Saturday, February 28, 2009

I'm going to the HIllams.........

"Where have you been?"

"At the Hillams."

This was the usual Sunday afternoon ritual, after church, dinner and dishes! (you could always count on dessert at the Hillam's)

Carolyn, Ray and the clan moved in sometime after we came from California. My first significant memory was loading into the back of a crowed car and traveling to Lagoon with Ray, my dad, and all the kids. That was beginning of the our mutual adoption process, that day we became Hillam's and they became Hickman's as if our home became separated by 4 homes on Locust Lane.

Can't even count the number of mornings our breakfast was punctuated by Ray's entrance into the house with the command to my father "Letsgo!" I then dutifully followed their lead down Ash Ave listening to one or more "arguments" about politics, sports, the weather, or whatever came to their minds.

The year of the "Miracle Bowl, my father couldn't take it any longer he grabbed his hat, coat and me in tow for the walk to Ray's. When we got there we sat on the basement stairs moaning about the impending BYU loss. As the tide began to turn for the Y and Glen Redd came up with the winning touch down, I watched Carolyn jump up and punch a hole in the drop ceiling tiles and my father bowed in front of the TV, with arms outstretched with crys of "OH LAVELL"
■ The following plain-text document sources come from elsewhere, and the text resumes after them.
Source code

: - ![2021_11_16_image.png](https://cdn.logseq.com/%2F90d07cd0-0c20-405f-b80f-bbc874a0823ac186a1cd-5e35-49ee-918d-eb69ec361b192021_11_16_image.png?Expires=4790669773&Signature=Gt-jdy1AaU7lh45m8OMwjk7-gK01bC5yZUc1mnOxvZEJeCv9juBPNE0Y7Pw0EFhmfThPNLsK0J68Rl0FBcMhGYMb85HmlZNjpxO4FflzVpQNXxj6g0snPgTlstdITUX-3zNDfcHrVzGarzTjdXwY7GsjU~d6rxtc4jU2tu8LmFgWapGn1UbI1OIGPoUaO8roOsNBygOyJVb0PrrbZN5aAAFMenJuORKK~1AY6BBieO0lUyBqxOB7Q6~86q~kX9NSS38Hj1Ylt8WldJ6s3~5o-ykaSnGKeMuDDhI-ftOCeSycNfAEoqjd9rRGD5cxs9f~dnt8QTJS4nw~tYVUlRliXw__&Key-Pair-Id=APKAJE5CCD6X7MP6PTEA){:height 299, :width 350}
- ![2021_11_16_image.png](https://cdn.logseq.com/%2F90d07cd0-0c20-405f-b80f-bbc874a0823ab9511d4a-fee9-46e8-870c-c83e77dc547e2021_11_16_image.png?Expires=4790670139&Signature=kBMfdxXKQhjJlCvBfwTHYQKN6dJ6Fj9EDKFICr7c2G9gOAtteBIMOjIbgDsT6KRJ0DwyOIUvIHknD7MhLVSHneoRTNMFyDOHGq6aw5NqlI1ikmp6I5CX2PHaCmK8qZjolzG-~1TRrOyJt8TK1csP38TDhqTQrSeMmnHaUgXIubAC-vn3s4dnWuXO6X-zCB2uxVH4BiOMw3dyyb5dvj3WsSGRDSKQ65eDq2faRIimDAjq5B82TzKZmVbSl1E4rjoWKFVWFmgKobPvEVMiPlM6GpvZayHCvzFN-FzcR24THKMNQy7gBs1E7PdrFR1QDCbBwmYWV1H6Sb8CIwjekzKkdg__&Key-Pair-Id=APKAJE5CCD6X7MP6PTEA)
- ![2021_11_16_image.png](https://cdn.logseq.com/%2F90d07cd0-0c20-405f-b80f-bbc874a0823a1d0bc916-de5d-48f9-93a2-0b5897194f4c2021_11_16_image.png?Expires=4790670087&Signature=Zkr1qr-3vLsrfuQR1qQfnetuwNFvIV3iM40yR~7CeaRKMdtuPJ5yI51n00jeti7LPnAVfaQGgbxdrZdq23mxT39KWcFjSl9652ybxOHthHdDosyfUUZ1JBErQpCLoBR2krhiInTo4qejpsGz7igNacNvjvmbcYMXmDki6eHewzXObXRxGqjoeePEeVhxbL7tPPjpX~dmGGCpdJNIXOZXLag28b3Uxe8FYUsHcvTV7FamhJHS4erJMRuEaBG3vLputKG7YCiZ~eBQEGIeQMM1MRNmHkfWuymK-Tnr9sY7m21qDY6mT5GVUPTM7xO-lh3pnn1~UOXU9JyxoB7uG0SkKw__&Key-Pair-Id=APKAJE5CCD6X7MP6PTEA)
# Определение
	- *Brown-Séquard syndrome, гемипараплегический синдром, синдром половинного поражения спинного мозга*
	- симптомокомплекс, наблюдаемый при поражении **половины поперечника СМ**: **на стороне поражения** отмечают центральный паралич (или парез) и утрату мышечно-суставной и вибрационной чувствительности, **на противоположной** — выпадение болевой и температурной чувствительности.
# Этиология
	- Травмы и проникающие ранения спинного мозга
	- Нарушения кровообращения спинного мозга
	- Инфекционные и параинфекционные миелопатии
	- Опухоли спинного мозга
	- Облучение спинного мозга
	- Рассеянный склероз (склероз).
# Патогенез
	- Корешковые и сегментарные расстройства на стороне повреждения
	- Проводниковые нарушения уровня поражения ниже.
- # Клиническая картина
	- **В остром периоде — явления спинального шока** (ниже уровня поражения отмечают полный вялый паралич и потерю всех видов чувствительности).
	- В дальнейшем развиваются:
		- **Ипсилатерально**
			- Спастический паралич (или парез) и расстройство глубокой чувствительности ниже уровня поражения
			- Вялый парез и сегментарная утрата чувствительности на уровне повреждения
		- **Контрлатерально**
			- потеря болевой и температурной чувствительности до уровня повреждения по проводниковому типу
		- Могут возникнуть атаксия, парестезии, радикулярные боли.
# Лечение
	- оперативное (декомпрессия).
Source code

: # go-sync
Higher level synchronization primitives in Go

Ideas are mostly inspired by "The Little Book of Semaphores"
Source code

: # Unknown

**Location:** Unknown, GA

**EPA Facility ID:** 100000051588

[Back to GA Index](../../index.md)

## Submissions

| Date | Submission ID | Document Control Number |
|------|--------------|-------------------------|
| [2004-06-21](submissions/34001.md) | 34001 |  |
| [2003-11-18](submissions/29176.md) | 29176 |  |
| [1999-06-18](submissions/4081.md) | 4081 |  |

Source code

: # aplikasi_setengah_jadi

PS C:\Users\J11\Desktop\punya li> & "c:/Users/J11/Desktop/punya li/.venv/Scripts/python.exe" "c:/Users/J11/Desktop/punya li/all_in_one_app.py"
In later years Ray and Carolyn would sit with us in the ICU waiting room while we listened to the damage dad's heart had taken while playing racquetball with Ray and friends earlier that day. Ray would sit with Dad during the days following the heart attack.

Our entire family has benefited from Rays tireless work at the cabin, one I hope to never see leave the family, Hillam or Hickman!

The Hillam's have left Locust Lane so when Carolyn stopped by while I was making Curry for my mother I imagined that Carolyn had taken the short walk from 4 houses down. I imagined that Ray could walk and talk like the old days, that I would be able to stop and see anyone of the girls or Mark.

We are all grown up now, children of our own, some with grandchildren they all seem to mesh into the Hickman/Hillam clan. Even though Ray and Carolyn have moved I will always look to the west to see who is setting in the picture window of my "other home".

Friday, February 27, 2009

Curry the right way!

A few details......in 3 short acts:



Act I

Stopped for gas, so I didn't have to on the way home and be late picking up Warren and Wyatt for our grandma sleep over.

Phone rings.....



Mom: Where are you?!!


Me: Getting gas


Mom: AGHHHH!! Hurry!!



Act II

Arrive at mom's house, ground beef is already browning (not so subtle message). I start to chop the onions, get out the pressure cooker, put onions in the pot.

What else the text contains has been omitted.